Taking no chances, Belgium temporarily imposed border controls Tuesday to fend off a feared wave of migrants as a French court pondered whether to allow the evacuation of a muddy, makeshift migrant camp in Calais.

CALAIS, France — Taking no chances, Belgium temporarily imposed border controls Tuesday to fend off a feared wave of migrants as a French court pondered whether to allow the evacuation of a muddy, makeshift migrant camp in Calais.

The northern port city of Calais, where anti-migrant tensions have been building, has become a flashpoint in Europe's immigration crisis. The approximately 4,000 migrants in the sprawling camp, who all want to sneak across the English Channel to Britain, were facing an expulsion order to leave by Tuesday night or face a forced evacuation.

A Lille administrative court, however, said it would not render a decision on the Calais camp until Wednesday or Thursday. The judge hearing the case toured part of the camp on Tuesday.

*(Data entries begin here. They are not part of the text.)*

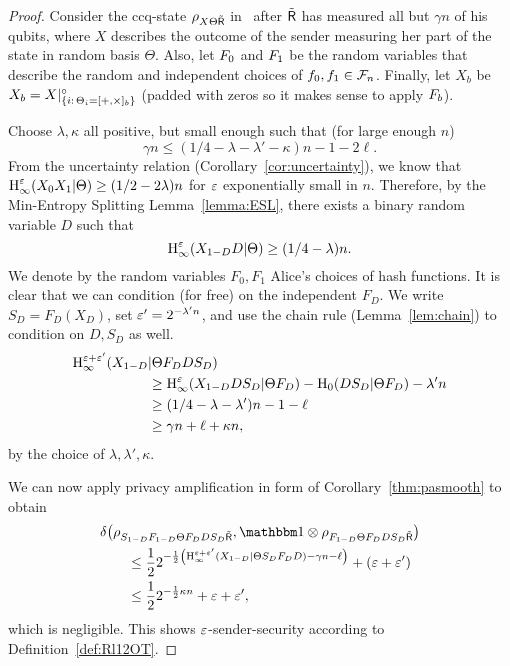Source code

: \begin{proof}
  Consider the ccq-state $\rho_{X \Theta \tilde{\sf R}}$ in \eprRandlqot\ after
  $\tilde{\sf R}$ has measured all but $\gamma n$ of his qubits, where $X$
  describes the outcome of the sender measuring her part of the state
  in random basis $\Theta$. Also, let $F_0$ and $F_1$ be the
  random variables that describe the random and independent choices of
  $f_0,f_1 \in \mathcal{F}_{n}$.  Finally, let $X_b$ be $X_b =
  X|^{\circ}_{\{i:\,\Theta_i = [+,\times]_b\}}$ (padded with zeros so it
  makes sense to apply $F_b$).
  
  Choose $\lambda, \kappa$ all positive, but small enough
  such that (for large enough $n$) $$\gamma n \leq (1/4 - \lambda - \lambda' - \kappa) n -
  1 -2\ell .$$ From the uncertainty relation
  (Corollary~\ref{cor:uncertainty}), we know that
  $\operatorname{H}_{\infty}^{\varepsilon}(X_0 X_1 | \Theta) \geq (1/2 - 2\lambda )n$ for $\varepsilon$ exponentially small in $n$.
  Therefore, by the Min-Entropy Splitting Lemma~\ref{lemma:ESL}, there
  exists a binary random variable $D$ such that
\[\operatorname{H}_{\infty}^{\varepsilon}(X_{1-D} D | \Theta) \geq (1/4 - \lambda)n 
.\] We denote by the
random variables $F_0,F_1$ Alice's choices of hash functions. It is
clear that we can condition (for free) on the independent $F_{D}$. We
write $S_{D} = F_{D}(X_{D})$, set $\varepsilon'=2^{-\lambda' n}$, and use the
chain rule (Lemma~\ref{lem:chain}) to condition on $D,S_D$ as well.
\begin{align*}
  \operatorname{H}_{\infty}^{\varepsilon+\varepsilon'}(X_{1-D} &| \Theta F_D D S_{D})\\
  & \geq \operatorname{H}_{\infty}^{\varepsilon}(X_{1-D} D S_{D} | \Theta F_{D} ) -
  \operatorname{H}_{0}(D S_{D} | \Theta F_{D} ) - \lambda'n \\
&\geq (1/4 -\lambda - \lambda')n - 1 -\ell \\
&\geq \gamma n +\ell +\kappa n,
\end{align*}
by the choice of $\lambda, \lambda', \kappa$.

\hspace{5mm}
We can now apply privacy amplification
 in form of Corollary~\ref{thm:pasmooth}
to obtain
\begin{align*}
\dist{ &\rho_{S_{1-D} F_{1-D}  \Theta F_{D} D S_D \dR}, 
\id \otimes \rho_{F_{1-D}  \Theta F_{D}  D S_D \dR} } \\
&\quad \leq \frac12 2^{-\frac12 \left( \hie{\eps+\eps'}{ X_{1-D} |
 \Theta S_{D} F_{D}D} - \gamma n - \ell \right)} + (\eps+\eps')\\
&\quad \leq \frac12 2^{-\frac12 \kappa n} + \eps + \eps',
\end{align*} 
which is negligible. This shows $\varepsilon$-sender-security according to
Definition~\ref{def:Rl12OT}.
\end{proof}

The Calais ferry port and the Eurotunnel rail service there makes the city an ideal point for entering Britain covertly. However, tightened security has forced migrants -- often guided by smugglers -- to hitch rides on trucks along the coast, or cross the border to the Belgian port of Zeebrugge.

But Belgian Interior Minister Jan Jambon said his nation told the European Union it will temporarily impose border controls, using up to 290 police a day to make sure no migrant camps are set up in Belgium and to keep migrants from slipping aboard Britain-bound ships in Zeebrugge.

"We will guard the border in strategic locations which are known by police to be potential smuggling routes," Jambon said.

French authorities announced Feb. 12 that the huge southern swath of the camp on the edge of Calais must be razed. The state says up to 1,000 migrants live there but advocates put the number at more than 3,000, including hundreds of children.

French officials say the migrants must move either to heated containers installed last month behind the camp or to centres around France and rethink plans to get to Britain.